Der Oberste Gerichtshof hat durch den Vizepräsidenten des Obersten Gerichtshofes Hon.Prof. Dr. Petrasch als Vorsitzenden und durch die Hofräte des Obersten Gerichtshofes Dr. Hule, Dr. Warta, Dr. Klinger und Dr. Angst als weitere Richter in der Exekutionssache der betreibenden Partei W***** Gesellschaft mit beschränkter Haftung & Co KG, ***** vertreten durch Dr. Wilfried Lefford, Rechtsanwalt in Wien, wider die verpflichtete Partei Robert M*****, vertreten durch Dr. Ernst Fasan ua, Rechtsanwälte in Neunkirchen, wegen S 301.333,- sA, infolge Revisionsrekurses der verpflichteten Partei gegen den Beschluß des Landesgerichtes Eisenstadt als Rekursgerichtes vom 15. November 1990, GZ R 255/90-6, womit der Beschluß des Bezirksgerichtes Oberpullendorf vom 11. Juli 1990, GZ E 2090/90-3, abgeändert wurde, folgenden

Beschluß

gefaßt:

Spruch

Der Revisionsrekurs wird zurückgewiesen.

Text

Begründung:

Der Rechtspfleger des Erstgerichtes bewilligte antragsgemäß zur Hereinbringung einer vollstreckbaren Geldforderung die Exekution (ua) durch Pfändung und Überweisung der dem Verpflichteten als Bürgermeister gegen die Gemeinde angeblich zustehenden Bezüge gemäß § 290 EO (Forderung auf in Geld zahlbares Arbeitseinkommen aus dem Dienstverhältnis) mit der sich aus den Vorschriften des Lohnpfändungsgesetzes ergebenden Beschränkung.

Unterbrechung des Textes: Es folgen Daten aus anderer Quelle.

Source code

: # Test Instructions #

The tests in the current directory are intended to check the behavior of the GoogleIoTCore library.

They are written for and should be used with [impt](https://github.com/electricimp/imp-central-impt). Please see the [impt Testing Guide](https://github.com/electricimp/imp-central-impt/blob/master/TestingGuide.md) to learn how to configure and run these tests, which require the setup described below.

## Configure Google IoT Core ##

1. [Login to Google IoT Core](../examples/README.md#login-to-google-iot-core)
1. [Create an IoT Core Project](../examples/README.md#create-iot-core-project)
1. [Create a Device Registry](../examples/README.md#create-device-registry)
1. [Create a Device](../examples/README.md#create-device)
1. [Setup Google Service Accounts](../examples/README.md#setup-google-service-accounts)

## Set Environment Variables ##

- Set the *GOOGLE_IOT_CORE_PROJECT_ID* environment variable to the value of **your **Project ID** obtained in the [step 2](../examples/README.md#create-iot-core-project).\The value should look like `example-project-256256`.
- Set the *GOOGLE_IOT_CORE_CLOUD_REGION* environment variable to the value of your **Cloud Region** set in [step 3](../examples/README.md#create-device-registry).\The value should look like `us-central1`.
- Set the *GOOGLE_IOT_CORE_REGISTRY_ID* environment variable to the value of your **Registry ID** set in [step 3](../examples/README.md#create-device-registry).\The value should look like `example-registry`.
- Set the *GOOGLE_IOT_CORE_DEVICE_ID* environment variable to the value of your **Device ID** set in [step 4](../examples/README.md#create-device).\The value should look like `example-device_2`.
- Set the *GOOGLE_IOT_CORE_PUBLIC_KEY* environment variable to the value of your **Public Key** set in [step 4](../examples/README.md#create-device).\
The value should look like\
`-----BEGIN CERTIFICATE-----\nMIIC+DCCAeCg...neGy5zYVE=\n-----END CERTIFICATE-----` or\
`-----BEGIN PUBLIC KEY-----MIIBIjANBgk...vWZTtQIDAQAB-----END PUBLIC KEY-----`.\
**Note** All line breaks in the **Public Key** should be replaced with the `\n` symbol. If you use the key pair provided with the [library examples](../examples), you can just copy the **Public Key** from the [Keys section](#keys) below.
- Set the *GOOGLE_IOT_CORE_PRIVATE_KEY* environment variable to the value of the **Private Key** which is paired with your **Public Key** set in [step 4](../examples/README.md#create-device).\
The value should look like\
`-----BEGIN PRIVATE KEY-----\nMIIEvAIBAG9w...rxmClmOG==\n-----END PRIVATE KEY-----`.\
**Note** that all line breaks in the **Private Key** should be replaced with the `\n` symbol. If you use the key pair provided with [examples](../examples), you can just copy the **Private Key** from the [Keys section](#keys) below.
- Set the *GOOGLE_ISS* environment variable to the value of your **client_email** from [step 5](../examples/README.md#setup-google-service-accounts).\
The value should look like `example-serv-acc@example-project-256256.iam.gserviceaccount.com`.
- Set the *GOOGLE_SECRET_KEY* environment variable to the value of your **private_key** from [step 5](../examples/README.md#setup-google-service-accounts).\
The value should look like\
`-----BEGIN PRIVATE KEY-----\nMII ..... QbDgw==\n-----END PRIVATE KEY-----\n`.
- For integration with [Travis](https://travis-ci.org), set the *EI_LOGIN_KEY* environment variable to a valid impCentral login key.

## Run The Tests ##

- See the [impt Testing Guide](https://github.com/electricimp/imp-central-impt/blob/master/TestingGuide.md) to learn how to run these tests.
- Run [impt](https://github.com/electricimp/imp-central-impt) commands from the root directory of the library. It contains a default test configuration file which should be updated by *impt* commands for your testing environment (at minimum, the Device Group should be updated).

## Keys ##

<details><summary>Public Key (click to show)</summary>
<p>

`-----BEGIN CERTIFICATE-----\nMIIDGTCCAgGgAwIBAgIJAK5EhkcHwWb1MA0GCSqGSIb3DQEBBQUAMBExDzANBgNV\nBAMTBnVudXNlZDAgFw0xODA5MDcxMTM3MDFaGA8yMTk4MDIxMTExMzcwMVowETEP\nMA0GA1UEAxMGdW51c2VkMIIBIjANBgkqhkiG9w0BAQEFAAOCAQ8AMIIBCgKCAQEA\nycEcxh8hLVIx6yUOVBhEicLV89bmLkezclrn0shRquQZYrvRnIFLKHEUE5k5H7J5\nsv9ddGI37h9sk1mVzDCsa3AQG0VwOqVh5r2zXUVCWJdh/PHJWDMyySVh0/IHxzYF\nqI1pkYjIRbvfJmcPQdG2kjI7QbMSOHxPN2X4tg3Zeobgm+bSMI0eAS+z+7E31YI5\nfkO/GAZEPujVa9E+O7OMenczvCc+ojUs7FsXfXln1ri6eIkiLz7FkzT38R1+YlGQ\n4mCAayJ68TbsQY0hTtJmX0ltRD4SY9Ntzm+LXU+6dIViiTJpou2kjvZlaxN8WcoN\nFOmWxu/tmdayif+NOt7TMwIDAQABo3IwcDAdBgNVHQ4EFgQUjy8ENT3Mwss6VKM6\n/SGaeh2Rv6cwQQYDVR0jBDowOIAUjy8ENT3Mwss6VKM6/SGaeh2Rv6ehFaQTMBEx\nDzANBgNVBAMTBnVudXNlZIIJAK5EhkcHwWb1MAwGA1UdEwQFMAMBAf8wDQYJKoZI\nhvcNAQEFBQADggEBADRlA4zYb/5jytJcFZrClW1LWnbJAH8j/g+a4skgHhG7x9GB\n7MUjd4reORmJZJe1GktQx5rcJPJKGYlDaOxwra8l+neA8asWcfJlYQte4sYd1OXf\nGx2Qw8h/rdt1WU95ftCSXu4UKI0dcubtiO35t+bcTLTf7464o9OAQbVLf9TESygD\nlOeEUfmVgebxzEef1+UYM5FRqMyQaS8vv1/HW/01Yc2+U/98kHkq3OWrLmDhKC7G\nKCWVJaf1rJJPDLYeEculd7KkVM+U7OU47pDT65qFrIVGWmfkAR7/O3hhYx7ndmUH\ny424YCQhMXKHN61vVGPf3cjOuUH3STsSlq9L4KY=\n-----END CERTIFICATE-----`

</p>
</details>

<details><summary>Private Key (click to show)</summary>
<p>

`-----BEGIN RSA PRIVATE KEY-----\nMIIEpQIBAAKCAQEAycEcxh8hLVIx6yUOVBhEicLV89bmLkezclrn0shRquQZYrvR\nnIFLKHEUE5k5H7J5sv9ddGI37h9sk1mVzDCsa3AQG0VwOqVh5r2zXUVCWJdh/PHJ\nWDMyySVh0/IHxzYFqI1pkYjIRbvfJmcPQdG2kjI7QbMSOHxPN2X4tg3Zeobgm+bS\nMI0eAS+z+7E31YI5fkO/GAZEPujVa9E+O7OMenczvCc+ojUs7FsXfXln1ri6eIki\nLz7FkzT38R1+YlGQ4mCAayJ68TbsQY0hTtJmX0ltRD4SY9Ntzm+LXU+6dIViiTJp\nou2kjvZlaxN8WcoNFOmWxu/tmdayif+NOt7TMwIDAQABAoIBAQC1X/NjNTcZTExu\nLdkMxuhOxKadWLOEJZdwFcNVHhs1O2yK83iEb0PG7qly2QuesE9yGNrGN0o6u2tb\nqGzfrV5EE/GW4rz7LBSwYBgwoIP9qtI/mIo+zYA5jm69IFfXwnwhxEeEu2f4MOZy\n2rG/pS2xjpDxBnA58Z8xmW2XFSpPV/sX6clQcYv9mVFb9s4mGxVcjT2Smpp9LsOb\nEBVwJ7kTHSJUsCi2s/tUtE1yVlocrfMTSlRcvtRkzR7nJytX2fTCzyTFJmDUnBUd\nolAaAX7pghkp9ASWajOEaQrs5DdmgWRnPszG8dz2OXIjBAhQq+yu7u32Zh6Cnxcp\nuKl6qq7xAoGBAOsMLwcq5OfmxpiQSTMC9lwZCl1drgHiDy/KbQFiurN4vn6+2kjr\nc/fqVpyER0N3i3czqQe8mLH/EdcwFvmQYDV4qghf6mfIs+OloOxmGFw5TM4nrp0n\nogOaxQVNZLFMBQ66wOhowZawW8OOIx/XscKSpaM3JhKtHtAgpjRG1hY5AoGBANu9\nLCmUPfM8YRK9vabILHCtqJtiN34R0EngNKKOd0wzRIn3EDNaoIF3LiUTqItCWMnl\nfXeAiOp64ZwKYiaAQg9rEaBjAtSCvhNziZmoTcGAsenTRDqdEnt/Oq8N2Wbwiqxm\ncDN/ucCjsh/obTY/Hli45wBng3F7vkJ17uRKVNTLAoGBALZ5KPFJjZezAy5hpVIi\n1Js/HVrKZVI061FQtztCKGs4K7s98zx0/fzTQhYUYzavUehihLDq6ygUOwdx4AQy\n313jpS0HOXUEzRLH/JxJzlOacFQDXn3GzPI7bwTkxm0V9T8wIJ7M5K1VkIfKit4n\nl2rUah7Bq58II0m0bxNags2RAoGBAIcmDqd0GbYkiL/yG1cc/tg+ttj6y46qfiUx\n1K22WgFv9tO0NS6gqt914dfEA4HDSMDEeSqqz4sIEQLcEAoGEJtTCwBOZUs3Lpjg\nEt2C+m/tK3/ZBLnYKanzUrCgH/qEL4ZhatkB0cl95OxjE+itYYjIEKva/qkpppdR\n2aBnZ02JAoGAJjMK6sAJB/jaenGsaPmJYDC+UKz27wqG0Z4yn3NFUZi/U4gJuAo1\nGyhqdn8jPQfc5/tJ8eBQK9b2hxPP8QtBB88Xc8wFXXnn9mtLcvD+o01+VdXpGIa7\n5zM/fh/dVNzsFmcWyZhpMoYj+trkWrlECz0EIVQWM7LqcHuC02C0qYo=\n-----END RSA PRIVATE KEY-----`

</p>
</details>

Der Richter gab nach § 11 Abs 3 RpflG dem Rekurs des Verpflichteten Folge und wies (insoweit) den Exekutionsantrag ab. Die Aufwandsentschädigung des Bürgermeisters sei nach § 3 Z 3 LPfG unpfändbar. Der Verpflichtete beziehe nach Auskunft der Gemeinde nur die Mindestaufwandsentschädigung von netto S 8.342,-, was der Verordnung der Landesregierung vom 29. Juni 1988 über die Aufwandsentschädigung der Gemeindemandatare LGBlBgld 1988/30 und den darauf gegründeten Richtlinien des bgld Gemeindevertreterverbandes entspreche.

Das Rekursgericht stellte über den Rekurs der betreibenden Partei den Beschluß des Rechtspflegers wieder her. Der Oberste Gerichtshof habe zwar in JBl 1956, 450 auch Entschädigungen für eine unentgeltliche ehrenamtliche Tätigkeit wie die eines Bürgermeisters als dem in Geld zahlbaren Einkommen der Beamten, Angestellten und Arbeiter aus Dienst- oder Arbeitsverhältnissen ähnliche Bezüge iSd § 290 EO angesehen, die den Normen des Lohnpfändungsgesetzes unterlägen, und deshalb die Aufwandsentschädigung eines Bürgermeisters der Exekution nach § 3 Z 3 LPfG für entzogen erachtet. Dieser Meinung sei aber nicht zu folgen, weil eine ausdehnende Auslegung der Vorschriften des Lohnpfändungsgesetzes auf andere als die dort bezeichneten Arbeitseinkommen und die diesem gleichgestellte Bezüge nicht in Betracht komme. Die Tätigkeit eines gewählten Bürgermeisters einer Gemeinde begründe kein Arbeits- oder Dienstverhältnis. Es komme dann nur die Einordnung der Bezüge des Bürgermeisters als "sonstige Vergütungen für Dienstleistungen aller Art, die die Erwerbstätigkeit des Verpflichteten vollständig oder zu einem wesentlichen Teil in Anspruch nehmen", in Frage (§ 1 Abs 2 LPfG). Der Verpflichtete aber sei Kaufmann und beziehe offenkundig den wesentlichen Teil seines Einkommens aus seiner Berufstätigkeit, nicht aber durch die Ausübung des Bürgermeisteramtes. Das Lohnpfändungsgesetz sei auf den Bezug als Bürgermeister nicht anzuwenden. Seine "Aufwandsentschädigung" sei, auch wenn sein Bezug zum Großteil daraus bestehe, der Exekution unterworfen.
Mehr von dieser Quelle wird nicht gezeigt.